Format input as str w/ appropriate quote types for python cli entry.

Examples

list, tuple -> “[‘one’, ‘two’]” dict -> “{‘key’: ‘val’}” int, float, None -> ‘0’ str, other -> ‘string’

sbatch(cmd, alloc=None, walltime=None, memory=None, nodes=1, feature=None, name='reV', stdout_path='./stdout', keep_sh=False, conda_env=None, module=None, module_root='/shared-projects/rev/modulefiles')#

Submit a SLURM job via sbatch command and SLURM shell script

Parameters:
  • cmd (str) –

    Command to be submitted in SLURM shell script. Example:

    ‘python -m reV.generation.cli_gen’

  • alloc (str) – HPC project (allocation) handle. Example: ‘rev’. Default is not to state an allocation (does not work on Eagle slurm).

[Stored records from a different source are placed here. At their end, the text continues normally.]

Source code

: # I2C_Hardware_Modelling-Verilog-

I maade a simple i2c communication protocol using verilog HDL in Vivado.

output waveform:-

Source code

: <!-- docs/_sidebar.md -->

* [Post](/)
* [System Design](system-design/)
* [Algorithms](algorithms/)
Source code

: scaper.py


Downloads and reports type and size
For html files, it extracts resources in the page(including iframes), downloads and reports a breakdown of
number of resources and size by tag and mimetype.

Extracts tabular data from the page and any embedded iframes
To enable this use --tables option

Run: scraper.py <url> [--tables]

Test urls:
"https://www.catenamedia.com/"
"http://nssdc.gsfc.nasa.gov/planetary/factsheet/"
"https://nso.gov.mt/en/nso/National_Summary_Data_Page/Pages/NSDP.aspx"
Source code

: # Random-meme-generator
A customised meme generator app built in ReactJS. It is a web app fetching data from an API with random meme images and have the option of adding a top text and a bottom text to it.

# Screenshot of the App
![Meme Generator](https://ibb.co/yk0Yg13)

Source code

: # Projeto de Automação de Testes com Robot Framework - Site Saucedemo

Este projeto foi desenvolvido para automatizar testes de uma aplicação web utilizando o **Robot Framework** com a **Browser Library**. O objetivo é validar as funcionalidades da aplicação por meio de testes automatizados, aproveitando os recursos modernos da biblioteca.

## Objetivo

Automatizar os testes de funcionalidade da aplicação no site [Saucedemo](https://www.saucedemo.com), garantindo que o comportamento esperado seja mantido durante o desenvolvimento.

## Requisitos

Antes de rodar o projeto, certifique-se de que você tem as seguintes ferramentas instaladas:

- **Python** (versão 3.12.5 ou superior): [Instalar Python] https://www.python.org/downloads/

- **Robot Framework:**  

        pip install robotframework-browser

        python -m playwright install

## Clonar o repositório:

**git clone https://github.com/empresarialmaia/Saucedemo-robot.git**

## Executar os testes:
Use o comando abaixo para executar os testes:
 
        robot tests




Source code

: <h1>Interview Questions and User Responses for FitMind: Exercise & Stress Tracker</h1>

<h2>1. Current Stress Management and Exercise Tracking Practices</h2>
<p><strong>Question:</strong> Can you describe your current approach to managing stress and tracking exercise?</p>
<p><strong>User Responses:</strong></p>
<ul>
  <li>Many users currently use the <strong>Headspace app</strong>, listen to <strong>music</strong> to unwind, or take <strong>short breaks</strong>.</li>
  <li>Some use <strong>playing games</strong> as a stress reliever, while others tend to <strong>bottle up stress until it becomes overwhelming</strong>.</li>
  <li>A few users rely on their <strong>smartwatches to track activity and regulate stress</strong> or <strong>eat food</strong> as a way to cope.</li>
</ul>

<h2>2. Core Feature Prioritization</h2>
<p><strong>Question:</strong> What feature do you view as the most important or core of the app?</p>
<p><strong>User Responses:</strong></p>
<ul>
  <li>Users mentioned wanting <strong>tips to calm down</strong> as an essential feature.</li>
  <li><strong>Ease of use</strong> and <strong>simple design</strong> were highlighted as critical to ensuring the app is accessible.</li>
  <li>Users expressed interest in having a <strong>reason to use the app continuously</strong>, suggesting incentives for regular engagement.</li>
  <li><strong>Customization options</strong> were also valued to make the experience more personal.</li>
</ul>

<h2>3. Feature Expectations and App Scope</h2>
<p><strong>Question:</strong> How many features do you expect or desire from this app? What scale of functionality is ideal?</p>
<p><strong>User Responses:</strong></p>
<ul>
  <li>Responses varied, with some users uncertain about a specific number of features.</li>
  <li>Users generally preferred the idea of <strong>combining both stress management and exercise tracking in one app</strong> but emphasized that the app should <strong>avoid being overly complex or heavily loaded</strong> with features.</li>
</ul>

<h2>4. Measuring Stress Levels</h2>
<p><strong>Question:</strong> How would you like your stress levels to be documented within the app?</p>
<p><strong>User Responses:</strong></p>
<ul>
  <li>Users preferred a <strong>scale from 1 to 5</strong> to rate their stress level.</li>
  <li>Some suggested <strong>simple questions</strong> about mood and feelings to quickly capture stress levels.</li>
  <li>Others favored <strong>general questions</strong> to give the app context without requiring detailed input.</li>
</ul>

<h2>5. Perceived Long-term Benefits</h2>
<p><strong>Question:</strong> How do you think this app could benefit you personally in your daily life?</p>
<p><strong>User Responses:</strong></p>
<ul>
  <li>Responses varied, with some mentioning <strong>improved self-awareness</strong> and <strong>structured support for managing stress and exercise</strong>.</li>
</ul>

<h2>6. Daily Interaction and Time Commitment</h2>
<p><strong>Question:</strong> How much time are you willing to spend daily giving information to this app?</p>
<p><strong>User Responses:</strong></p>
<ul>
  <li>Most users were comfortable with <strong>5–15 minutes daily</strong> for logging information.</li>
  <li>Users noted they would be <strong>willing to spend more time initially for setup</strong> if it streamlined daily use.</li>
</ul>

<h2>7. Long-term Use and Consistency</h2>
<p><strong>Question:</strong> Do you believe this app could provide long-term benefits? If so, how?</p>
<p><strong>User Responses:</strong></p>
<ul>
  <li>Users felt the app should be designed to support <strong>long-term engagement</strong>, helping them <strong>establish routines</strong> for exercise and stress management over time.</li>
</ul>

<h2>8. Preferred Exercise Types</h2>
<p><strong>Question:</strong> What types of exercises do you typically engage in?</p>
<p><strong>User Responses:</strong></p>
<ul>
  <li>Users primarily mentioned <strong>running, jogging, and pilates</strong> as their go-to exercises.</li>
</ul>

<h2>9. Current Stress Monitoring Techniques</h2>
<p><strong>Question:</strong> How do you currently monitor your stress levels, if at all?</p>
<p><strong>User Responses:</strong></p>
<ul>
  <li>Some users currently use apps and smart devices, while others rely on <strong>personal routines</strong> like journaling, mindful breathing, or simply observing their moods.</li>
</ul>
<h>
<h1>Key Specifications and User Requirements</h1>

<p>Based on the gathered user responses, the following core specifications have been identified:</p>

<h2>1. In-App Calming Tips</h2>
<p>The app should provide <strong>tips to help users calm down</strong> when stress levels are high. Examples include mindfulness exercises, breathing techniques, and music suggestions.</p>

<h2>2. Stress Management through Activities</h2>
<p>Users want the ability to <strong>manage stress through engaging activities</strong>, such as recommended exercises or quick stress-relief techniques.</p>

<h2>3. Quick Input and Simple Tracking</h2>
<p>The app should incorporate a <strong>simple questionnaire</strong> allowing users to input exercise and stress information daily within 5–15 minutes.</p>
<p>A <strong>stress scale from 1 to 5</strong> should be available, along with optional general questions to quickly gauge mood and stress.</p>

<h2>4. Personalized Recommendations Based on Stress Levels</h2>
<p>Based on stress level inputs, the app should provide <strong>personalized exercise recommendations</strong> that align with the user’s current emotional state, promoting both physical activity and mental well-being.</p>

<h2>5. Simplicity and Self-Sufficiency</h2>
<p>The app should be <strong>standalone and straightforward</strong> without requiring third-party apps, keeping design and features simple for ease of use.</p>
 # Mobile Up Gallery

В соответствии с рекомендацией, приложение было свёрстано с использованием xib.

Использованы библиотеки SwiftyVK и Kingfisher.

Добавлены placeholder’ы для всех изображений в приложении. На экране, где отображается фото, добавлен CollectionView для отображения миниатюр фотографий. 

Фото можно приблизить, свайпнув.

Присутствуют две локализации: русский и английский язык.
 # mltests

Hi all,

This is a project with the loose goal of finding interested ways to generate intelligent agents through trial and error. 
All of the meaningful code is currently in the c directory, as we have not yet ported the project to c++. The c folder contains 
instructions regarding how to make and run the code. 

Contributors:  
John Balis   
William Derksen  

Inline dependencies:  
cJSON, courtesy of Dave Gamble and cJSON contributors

  • walltime (float) – Node walltime request in hours. Default is not to state a walltime (does not work on Eagle slurm).

  • memory (int) – Node memory request in GB.

  • nodes (int) – Number of nodes to use for this sbatch job. Default is 1.

  • feature (str) – Additional flags for SLURM job. Format is “–qos=high” or “–depend=[state:job_id]”. Default is None.

  • name (str) – SLURM job name.

  • stdout_path (str) – Path to print .stdout and .stderr files.

  • keep_sh (bool) – Boolean to keep the .sh files. Default is to remove these files after job submission.

  • conda_env (str) – Conda environment to activate

  • module (bool) – Module to load

  • module_root (str) – Path to module root to load

Returns:

  • out (str) – sbatch standard output, if submitted successfully, this is the slurm job id.

  • err (str) – sbatch standard error, this is typically an empty string if the job was submitted successfully.

scancel(arg)#

Cancel a slurm job.

Parameters:

arg (int | list | str) – SLURM integer job id(s) to cancel. Can be a list of integer job ids, ‘all’ to cancel all jobs, or a feature (-p short) to cancel all jobs with a given feature

static scontrol(cmd)#

Submit an scontrol command.

Parameters:

cmd (str) – Command string after “scontrol” word

static submit(cmd, background=False, background_stdout=False)#

Open a subprocess and submit a command.

Parameters:
  • cmd (str) – Command to be submitted using python subprocess.

  • background (bool) – Flag to submit subprocess in the background. stdout stderr will be empty strings if this is True.

  • background_stdout (bool) – Flag to capture the stdout/stderr from the background process in a nohup.out file.

Returns:

  • stdout (str) – Subprocess standard output. This is decoded from the subprocess stdout with rstrip.

  • stderr (str) – Subprocess standard error. This is decoded from the subprocess stderr with rstrip. After decoding/rstrip, this will be empty if the subprocess doesn’t return an error.